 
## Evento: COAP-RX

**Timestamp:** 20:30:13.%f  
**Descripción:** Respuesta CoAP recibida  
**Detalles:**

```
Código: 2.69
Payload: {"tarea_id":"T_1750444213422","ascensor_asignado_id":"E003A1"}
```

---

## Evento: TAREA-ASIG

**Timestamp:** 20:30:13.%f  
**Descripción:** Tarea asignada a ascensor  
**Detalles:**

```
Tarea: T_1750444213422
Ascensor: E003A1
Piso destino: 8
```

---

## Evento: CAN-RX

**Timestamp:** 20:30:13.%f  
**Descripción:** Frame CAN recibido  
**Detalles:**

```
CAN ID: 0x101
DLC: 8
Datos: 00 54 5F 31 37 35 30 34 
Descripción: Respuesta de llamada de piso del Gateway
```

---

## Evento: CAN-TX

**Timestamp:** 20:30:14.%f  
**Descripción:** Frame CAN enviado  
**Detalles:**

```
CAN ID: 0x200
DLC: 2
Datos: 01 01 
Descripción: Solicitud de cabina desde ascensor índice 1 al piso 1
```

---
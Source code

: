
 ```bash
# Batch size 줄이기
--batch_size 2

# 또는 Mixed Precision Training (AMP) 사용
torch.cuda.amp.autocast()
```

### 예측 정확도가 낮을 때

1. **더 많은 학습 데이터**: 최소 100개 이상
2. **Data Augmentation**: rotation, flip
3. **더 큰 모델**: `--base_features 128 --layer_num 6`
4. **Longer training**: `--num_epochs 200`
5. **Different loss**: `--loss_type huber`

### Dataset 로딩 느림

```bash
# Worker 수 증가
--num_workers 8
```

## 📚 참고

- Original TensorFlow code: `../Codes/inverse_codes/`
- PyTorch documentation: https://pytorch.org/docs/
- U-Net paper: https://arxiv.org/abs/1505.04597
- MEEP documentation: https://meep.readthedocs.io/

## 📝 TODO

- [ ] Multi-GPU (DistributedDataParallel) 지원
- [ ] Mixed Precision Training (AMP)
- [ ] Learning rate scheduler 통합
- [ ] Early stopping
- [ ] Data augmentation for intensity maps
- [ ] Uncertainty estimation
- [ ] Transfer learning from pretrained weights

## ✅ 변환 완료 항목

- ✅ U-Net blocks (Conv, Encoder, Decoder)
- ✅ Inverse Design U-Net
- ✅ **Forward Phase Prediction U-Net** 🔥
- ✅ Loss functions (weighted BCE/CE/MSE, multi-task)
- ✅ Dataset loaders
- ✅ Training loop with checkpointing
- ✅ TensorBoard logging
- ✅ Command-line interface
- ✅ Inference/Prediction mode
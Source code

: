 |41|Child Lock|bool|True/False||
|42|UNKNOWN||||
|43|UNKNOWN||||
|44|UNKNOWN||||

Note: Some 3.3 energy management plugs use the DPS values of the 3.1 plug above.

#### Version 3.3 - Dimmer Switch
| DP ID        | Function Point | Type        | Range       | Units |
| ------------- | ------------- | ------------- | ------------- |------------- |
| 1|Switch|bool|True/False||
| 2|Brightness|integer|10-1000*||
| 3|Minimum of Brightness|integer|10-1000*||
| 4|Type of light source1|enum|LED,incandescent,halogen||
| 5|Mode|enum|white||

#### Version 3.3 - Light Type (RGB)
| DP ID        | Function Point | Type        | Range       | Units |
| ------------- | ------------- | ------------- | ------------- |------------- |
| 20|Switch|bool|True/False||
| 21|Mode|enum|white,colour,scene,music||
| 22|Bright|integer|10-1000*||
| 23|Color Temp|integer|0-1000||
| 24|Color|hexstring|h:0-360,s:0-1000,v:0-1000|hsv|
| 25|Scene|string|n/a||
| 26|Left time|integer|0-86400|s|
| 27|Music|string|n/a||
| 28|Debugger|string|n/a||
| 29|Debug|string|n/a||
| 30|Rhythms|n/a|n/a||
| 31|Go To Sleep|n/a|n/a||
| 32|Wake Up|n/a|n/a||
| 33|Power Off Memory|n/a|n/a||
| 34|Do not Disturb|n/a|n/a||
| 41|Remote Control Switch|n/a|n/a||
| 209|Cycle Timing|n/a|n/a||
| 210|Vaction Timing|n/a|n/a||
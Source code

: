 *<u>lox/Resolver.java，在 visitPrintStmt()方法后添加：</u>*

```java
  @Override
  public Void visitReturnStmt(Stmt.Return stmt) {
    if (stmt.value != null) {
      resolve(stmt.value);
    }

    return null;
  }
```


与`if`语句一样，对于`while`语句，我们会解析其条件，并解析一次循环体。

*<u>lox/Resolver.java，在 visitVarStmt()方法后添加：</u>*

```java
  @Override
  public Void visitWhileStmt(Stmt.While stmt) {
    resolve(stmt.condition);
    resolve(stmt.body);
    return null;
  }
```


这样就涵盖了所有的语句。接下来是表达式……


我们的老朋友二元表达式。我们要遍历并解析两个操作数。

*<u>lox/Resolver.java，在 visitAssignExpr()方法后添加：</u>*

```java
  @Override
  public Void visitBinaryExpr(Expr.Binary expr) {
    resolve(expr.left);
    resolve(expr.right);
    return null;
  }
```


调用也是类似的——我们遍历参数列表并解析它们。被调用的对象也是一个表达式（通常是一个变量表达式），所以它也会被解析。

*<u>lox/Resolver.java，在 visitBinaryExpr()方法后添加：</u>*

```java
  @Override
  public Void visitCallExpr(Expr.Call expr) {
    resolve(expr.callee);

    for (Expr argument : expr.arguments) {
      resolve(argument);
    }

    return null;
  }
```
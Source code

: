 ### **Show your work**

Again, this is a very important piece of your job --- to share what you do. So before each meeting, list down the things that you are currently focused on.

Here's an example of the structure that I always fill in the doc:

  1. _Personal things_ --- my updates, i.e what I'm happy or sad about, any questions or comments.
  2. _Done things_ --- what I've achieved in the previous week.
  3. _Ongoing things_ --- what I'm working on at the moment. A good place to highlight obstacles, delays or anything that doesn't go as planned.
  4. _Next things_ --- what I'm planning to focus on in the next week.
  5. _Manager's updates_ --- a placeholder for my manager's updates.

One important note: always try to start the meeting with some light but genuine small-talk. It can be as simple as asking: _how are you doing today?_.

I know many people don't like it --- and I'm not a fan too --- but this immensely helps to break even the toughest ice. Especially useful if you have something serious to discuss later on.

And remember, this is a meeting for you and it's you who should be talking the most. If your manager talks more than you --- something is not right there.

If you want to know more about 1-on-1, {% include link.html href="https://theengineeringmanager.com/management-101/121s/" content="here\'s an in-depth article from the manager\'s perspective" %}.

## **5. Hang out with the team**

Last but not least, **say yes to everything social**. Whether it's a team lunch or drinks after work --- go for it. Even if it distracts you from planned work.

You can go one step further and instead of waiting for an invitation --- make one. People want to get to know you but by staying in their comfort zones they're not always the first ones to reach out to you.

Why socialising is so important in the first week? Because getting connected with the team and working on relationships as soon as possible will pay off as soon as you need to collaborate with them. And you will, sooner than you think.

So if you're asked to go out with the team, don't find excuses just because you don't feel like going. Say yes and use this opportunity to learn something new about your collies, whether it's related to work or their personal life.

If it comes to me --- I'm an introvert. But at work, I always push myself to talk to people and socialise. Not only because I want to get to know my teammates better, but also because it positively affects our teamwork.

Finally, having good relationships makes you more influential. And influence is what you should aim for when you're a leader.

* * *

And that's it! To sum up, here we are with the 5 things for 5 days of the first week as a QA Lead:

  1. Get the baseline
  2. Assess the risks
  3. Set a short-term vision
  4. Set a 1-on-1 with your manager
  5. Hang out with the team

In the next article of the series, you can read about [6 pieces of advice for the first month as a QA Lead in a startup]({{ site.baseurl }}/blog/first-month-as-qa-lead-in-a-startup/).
----------------
Could you copy every line from the records that has "like" in it?

I know many people don't like it --- and I'm not a fan too --- but this immensely helps to break even the toughest ice. Especially useful if you have something serious to discuss later on.
So if you're asked to go out with the team, don't find excuses just because you don't feel like going. Say yes and use this opportunity to learn something new about your collies, whether it's related to work or their personal life.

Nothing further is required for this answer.